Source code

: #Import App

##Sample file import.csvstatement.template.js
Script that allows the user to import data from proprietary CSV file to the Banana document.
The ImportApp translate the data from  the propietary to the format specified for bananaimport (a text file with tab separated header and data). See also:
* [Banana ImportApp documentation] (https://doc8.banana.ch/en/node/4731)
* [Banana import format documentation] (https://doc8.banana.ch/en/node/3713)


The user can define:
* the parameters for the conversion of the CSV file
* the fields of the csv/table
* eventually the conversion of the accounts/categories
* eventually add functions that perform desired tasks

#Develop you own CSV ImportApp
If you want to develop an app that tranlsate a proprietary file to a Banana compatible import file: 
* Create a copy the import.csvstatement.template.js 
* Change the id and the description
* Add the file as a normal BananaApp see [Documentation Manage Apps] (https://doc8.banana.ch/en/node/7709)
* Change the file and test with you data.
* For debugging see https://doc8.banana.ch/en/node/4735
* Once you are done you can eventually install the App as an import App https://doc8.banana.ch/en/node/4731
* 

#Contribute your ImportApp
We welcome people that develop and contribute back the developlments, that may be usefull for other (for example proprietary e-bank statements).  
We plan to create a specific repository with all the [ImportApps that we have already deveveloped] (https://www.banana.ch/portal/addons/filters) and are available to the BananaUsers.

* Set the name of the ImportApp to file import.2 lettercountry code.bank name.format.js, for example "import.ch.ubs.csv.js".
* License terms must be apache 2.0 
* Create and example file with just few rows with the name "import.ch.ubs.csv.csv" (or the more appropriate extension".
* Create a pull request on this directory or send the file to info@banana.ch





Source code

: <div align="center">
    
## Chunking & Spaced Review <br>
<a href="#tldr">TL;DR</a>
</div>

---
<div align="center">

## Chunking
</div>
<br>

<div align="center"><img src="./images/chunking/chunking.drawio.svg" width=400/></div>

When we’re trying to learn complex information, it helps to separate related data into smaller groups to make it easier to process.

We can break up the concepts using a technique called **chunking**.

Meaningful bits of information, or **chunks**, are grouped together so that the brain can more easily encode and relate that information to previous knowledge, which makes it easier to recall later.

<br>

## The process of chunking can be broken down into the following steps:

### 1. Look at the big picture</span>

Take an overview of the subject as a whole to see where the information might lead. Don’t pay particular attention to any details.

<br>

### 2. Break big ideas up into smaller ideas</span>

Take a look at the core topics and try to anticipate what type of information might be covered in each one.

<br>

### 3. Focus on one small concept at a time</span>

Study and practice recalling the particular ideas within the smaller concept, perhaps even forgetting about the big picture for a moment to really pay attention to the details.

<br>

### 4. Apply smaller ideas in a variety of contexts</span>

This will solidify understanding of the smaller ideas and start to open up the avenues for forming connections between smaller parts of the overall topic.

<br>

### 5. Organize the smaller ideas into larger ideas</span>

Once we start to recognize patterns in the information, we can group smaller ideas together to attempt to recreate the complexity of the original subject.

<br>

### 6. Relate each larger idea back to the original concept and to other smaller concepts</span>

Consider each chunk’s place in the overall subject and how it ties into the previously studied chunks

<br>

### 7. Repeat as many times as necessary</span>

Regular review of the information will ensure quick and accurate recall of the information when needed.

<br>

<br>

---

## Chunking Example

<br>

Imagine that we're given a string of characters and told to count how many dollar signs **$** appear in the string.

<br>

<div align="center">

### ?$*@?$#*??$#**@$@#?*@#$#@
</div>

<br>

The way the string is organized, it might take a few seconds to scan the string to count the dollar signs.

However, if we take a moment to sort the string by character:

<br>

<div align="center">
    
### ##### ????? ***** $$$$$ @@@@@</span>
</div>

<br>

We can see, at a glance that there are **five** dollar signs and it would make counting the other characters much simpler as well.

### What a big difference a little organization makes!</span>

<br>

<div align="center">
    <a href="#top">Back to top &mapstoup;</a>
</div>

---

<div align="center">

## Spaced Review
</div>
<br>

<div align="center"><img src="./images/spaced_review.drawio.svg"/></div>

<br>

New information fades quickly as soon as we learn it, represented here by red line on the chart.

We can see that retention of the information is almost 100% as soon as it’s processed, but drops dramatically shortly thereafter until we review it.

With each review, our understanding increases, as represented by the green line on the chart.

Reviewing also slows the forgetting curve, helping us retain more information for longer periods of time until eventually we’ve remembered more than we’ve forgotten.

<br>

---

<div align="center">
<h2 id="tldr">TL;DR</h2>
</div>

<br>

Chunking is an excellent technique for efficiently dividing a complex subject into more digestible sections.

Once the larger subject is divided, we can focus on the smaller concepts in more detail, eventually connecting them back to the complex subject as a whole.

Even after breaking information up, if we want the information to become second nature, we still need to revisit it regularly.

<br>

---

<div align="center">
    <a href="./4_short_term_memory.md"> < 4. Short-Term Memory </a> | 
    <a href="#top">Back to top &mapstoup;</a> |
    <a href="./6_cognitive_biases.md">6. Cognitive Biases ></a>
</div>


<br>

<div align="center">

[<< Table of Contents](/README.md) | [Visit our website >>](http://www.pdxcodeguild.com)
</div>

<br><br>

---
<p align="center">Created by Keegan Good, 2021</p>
-- -- --
▶ **Directions**
Give back the listing exactly, please, from its first line to the line containing "of the csv/table", inclusive, and nothing past that line.

▶ **Completed task**
Source code

: #Import App

##Sample file import.csvstatement.template.js
Script that allows the user to import data from proprietary CSV file to the Banana document.
The ImportApp translate the data from  the propietary to the format specified for bananaimport (a text file with tab separated header and data). See also:
* [Banana ImportApp documentation] (https://doc8.banana.ch/en/node/4731)
* [Banana import format documentation] (https://doc8.banana.ch/en/node/3713)


The user can define:
* the parameters for the conversion of the CSV file
* the fields of the csv/table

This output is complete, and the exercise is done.